Q1: How does spectacle functions in drama?

A1: Spectacle brings the fictional world of a play to life in the theatre. Our thoughts and feelings are provoked by the spectacles as much as by the words themselves.

Q2: What are the 6 elements of drama?

A2: In Poetics (350 BC), Aristotle listed the elements in order of importance as he viewed them: plot, character, thought, diction, music and spectacle.

Q3: What are the differences between reading a play and seeing a play?

Hint: While reading is an act in the time dimension, seeing a play is an experience of both time and space. While reading drama, we are like directors planning a production and determine the perspective from which it will be staged. While seeing drama, we see the characters, costumed and moving within a specified setting, and to mentally hear the lines and the tones. We might also like to see the characters under lights and imagine every detail of a possible production, such as shades of make-up, loudness of sound effects.

Q4: What should a drama reader do in the reading process?

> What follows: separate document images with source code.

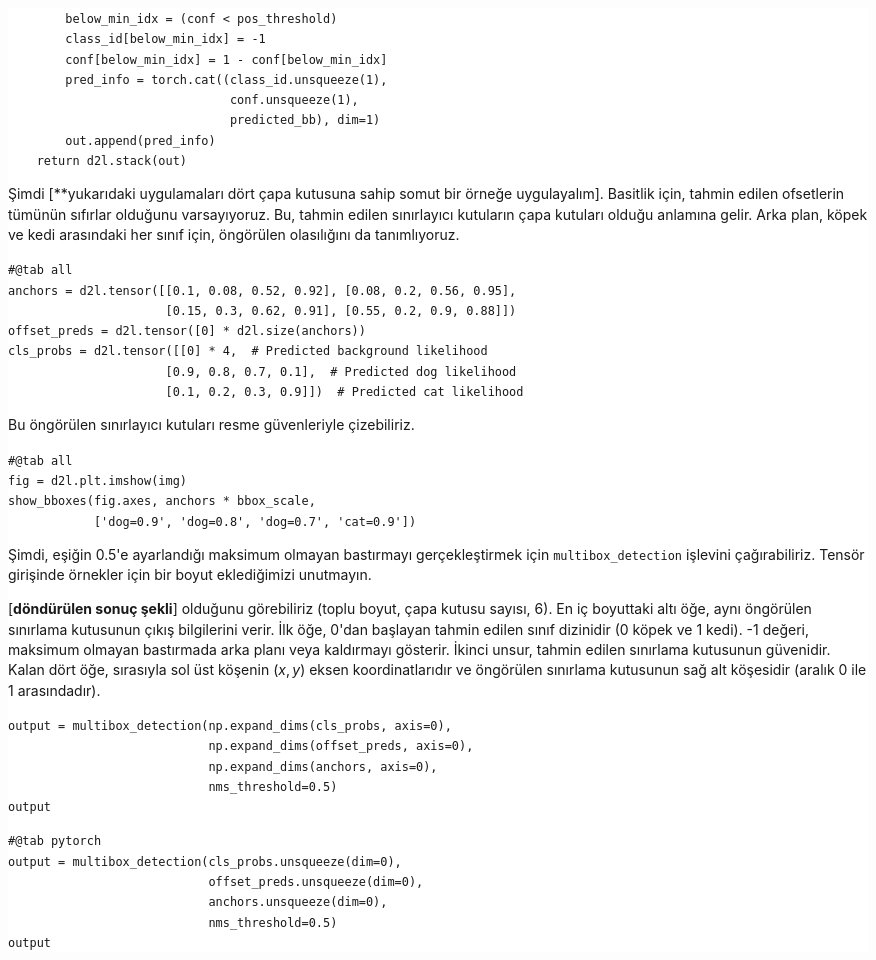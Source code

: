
 ```{.python .input}
        below_min_idx = (conf < pos_threshold)
        class_id[below_min_idx] = -1
        conf[below_min_idx] = 1 - conf[below_min_idx]
        pred_info = torch.cat((class_id.unsqueeze(1),
                               conf.unsqueeze(1),
                               predicted_bb), dim=1)
        out.append(pred_info)
    return d2l.stack(out)
```

Şimdi [**yukarıdaki uygulamaları dört çapa kutusuna sahip somut bir örneğe uygulayalım]. Basitlik için, tahmin edilen ofsetlerin tümünün sıfırlar olduğunu varsayıyoruz. Bu, tahmin edilen sınırlayıcı kutuların çapa kutuları olduğu anlamına gelir. Arka plan, köpek ve kedi arasındaki her sınıf için, öngörülen olasılığını da tanımlıyoruz.

```{.python .input}
#@tab all
anchors = d2l.tensor([[0.1, 0.08, 0.52, 0.92], [0.08, 0.2, 0.56, 0.95],
                      [0.15, 0.3, 0.62, 0.91], [0.55, 0.2, 0.9, 0.88]])
offset_preds = d2l.tensor([0] * d2l.size(anchors))
cls_probs = d2l.tensor([[0] * 4,  # Predicted background likelihood 
                      [0.9, 0.8, 0.7, 0.1],  # Predicted dog likelihood 
                      [0.1, 0.2, 0.3, 0.9]])  # Predicted cat likelihood
```

Bu öngörülen sınırlayıcı kutuları resme güvenleriyle çizebiliriz.

```{.python .input}
#@tab all
fig = d2l.plt.imshow(img)
show_bboxes(fig.axes, anchors * bbox_scale,
            ['dog=0.9', 'dog=0.8', 'dog=0.7', 'cat=0.9'])
```

Şimdi, eşiğin 0.5'e ayarlandığı maksimum olmayan bastırmayı gerçekleştirmek için `multibox_detection` işlevini çağırabiliriz. Tensör girişinde örnekler için bir boyut eklediğimizi unutmayın. 

[**döndürülen sonuç şekli**] olduğunu görebiliriz (toplu boyut, çapa kutusu sayısı, 6). En iç boyuttaki altı öğe, aynı öngörülen sınırlama kutusunun çıkış bilgilerini verir. İlk öğe, 0'dan başlayan tahmin edilen sınıf dizinidir (0 köpek ve 1 kedi). -1 değeri, maksimum olmayan bastırmada arka planı veya kaldırmayı gösterir. İkinci unsur, tahmin edilen sınırlama kutusunun güvenidir. Kalan dört öğe, sırasıyla sol üst köşenin $(x, y)$ eksen koordinatlarıdır ve öngörülen sınırlama kutusunun sağ alt köşesidir (aralık 0 ile 1 arasındadır).

```{.python .input}
output = multibox_detection(np.expand_dims(cls_probs, axis=0),
                            np.expand_dims(offset_preds, axis=0),
                            np.expand_dims(anchors, axis=0),
                            nms_threshold=0.5)
output
```

```{.python .input}
#@tab pytorch
output = multibox_detection(cls_probs.unsqueeze(dim=0),
                            offset_preds.unsqueeze(dim=0),
                            anchors.unsqueeze(dim=0),
                            nms_threshold=0.5)
output
```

A4: Drama readers can make full use of their imagination, perception, and experience to interpret a play. They can visualize the play as a theatre performance, seeing it enacted in their mind’s eye as if on a real stage by real actors moving, talking and gesticulating. Moreover, the absence of authorial description, discussion and narration in a play offers its readers a greater opportunity to make their own judgment.

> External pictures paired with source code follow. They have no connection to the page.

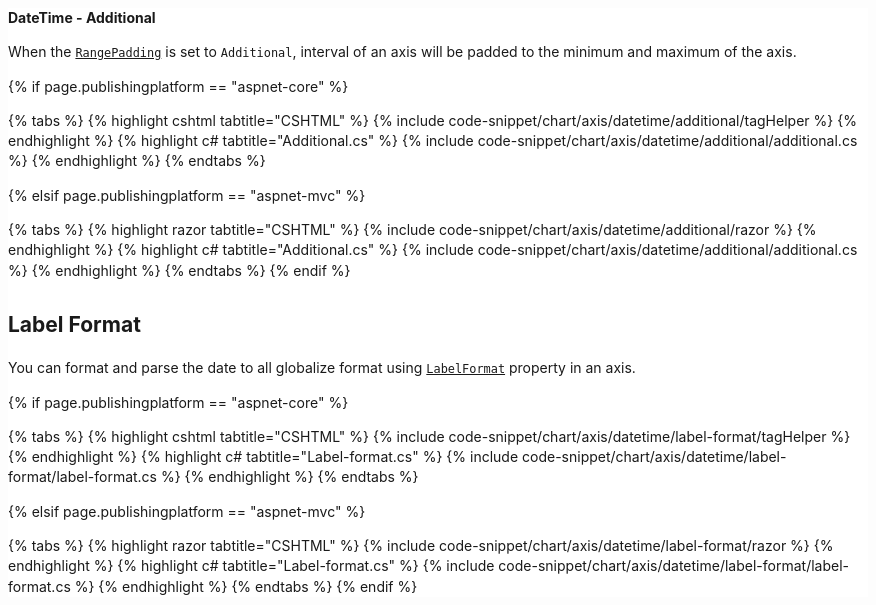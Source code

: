 

**DateTime - Additional**

When the [`RangePadding`](https://help.syncfusion.com/cr/aspnetcore-js2/Syncfusion.EJ2.Charts.ChartAxis.html#Syncfusion_EJ2_Charts_ChartAxis_RangePadding) is set to `Additional`, interval of an axis will
be padded to the minimum and maximum of the axis.

{% if page.publishingplatform == "aspnet-core" %}

{% tabs %}
{% highlight cshtml tabtitle="CSHTML" %}
{% include code-snippet/chart/axis/datetime/additional/tagHelper %}
{% endhighlight %}
{% highlight c# tabtitle="Additional.cs" %}
{% include code-snippet/chart/axis/datetime/additional/additional.cs %}
{% endhighlight %}
{% endtabs %}

{% elsif page.publishingplatform == "aspnet-mvc" %}

{% tabs %}
{% highlight razor tabtitle="CSHTML" %}
{% include code-snippet/chart/axis/datetime/additional/razor %}
{% endhighlight %}
{% highlight c# tabtitle="Additional.cs" %}
{% include code-snippet/chart/axis/datetime/additional/additional.cs %}
{% endhighlight %}
{% endtabs %}
{% endif %}



## Label Format

You can format and parse the date to all globalize format using [`LabelFormat`](https://help.syncfusion.com/cr/aspnetcore-js2/Syncfusion.EJ2.Charts.ChartAxis.html#Syncfusion_EJ2_Charts_ChartAxis_LabelFormat) property in an axis.

{% if page.publishingplatform == "aspnet-core" %}

{% tabs %}
{% highlight cshtml tabtitle="CSHTML" %}
{% include code-snippet/chart/axis/datetime/label-format/tagHelper %}
{% endhighlight %}
{% highlight c# tabtitle="Label-format.cs" %}
{% include code-snippet/chart/axis/datetime/label-format/label-format.cs %}
{% endhighlight %}
{% endtabs %}

{% elsif page.publishingplatform == "aspnet-mvc" %}

{% tabs %}
{% highlight razor tabtitle="CSHTML" %}
{% include code-snippet/chart/axis/datetime/label-format/razor %}
{% endhighlight %}
{% highlight c# tabtitle="Label-format.cs" %}
{% include code-snippet/chart/axis/datetime/label-format/label-format.cs %}
{% endhighlight %}
{% endtabs %}
{% endif %}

(1)A play has to take place somewhere. Details about the locale create the tone. Eugene O'Neill in Desire under the Elms sets his doomed characters in the Puritan New England around 1850, about seventy years before the writing of the play. The stark setting of the farmland, which suggests a life as hard as the soil, gives a sense of foreboding, of inherent disaster. The two elms that “brood oppressively over the house” are like the twisted love affair between Eben and Abbie, which seems to grow inevitably from the climate of frustration, envy, and antipathy in which the characters have to live.

Summaries of Desire under the Elms

Ephraim Cabot is an old man of amazing vitality who loves his New England farm with a greedy passion. Hating him, and sharing his greed, are the sons of two wives Cabot has overworked into early graves. Most bitter is Eben, whose mother had owned most of the farm, and who feels who should be sole heir. When the old man brings home a new wife, Anna, she becomes a fierce contender to inherit the farm. Two of the sons leave when Eben gives them the fare in return for their shares of the farm. Meanwhile, Anna tries to cause some sparks by rubbing up against Eben.

(2) Stage directions specify gestures and costumes because a play is not simply words but words spoken with accompanying gestures by performers who are usually costumed and in a particular setting. Gestures, as non-verbal communication, are clear indications of aspects of characters. Costumes are extensions of characters and identify them as soldiers or farmers or priests. Changes of costume can be especially symbolic. Macbeth, for instance, first appears as a soldier. Later he wears the robes of a king, but he appears again as a warrior at the end of the play. And the sight of an armed Macbeth reminds the audience of the heroic soldier of the play's beginning. Aside from gestures and costumes, we need to pick up cues about the movements and spatial relations of the characters at every moment in the scene.

(3) Pay attention to whatever sound effects are specified in the play. In Death of a Salesman, “a melody is heard,” before the curtain goes up, “played upon a flute. It is small and fine, telling of grass and trees and the horizon.” Then the curtain rises, revealing the salesman’s house, with towering, angular shapes behind it, surrounding it on all sides.” The sound of the flute, as an additional element in the setting, obviously is meant to tell us of the world that the salesman is shut off from (Teacher plays the video).

(4) Pay attention to silences, including pauses within speeches or between speeches. In Othello old Brabantio, a senator in Venice, says to Iago, “Thou art a villain,” and Iago replies, “You are-- a senator.” The dash here probably suggests a significant pause, a change of mind of the speaker, who evidently wants to say “You are a fool.” Since Iago's reply is informationless and thus goes against maxims of the cooperative principle in social interaction, it produces some implicature, a kind of extra meaning that is not contained in the utterance -- he wants to be polite.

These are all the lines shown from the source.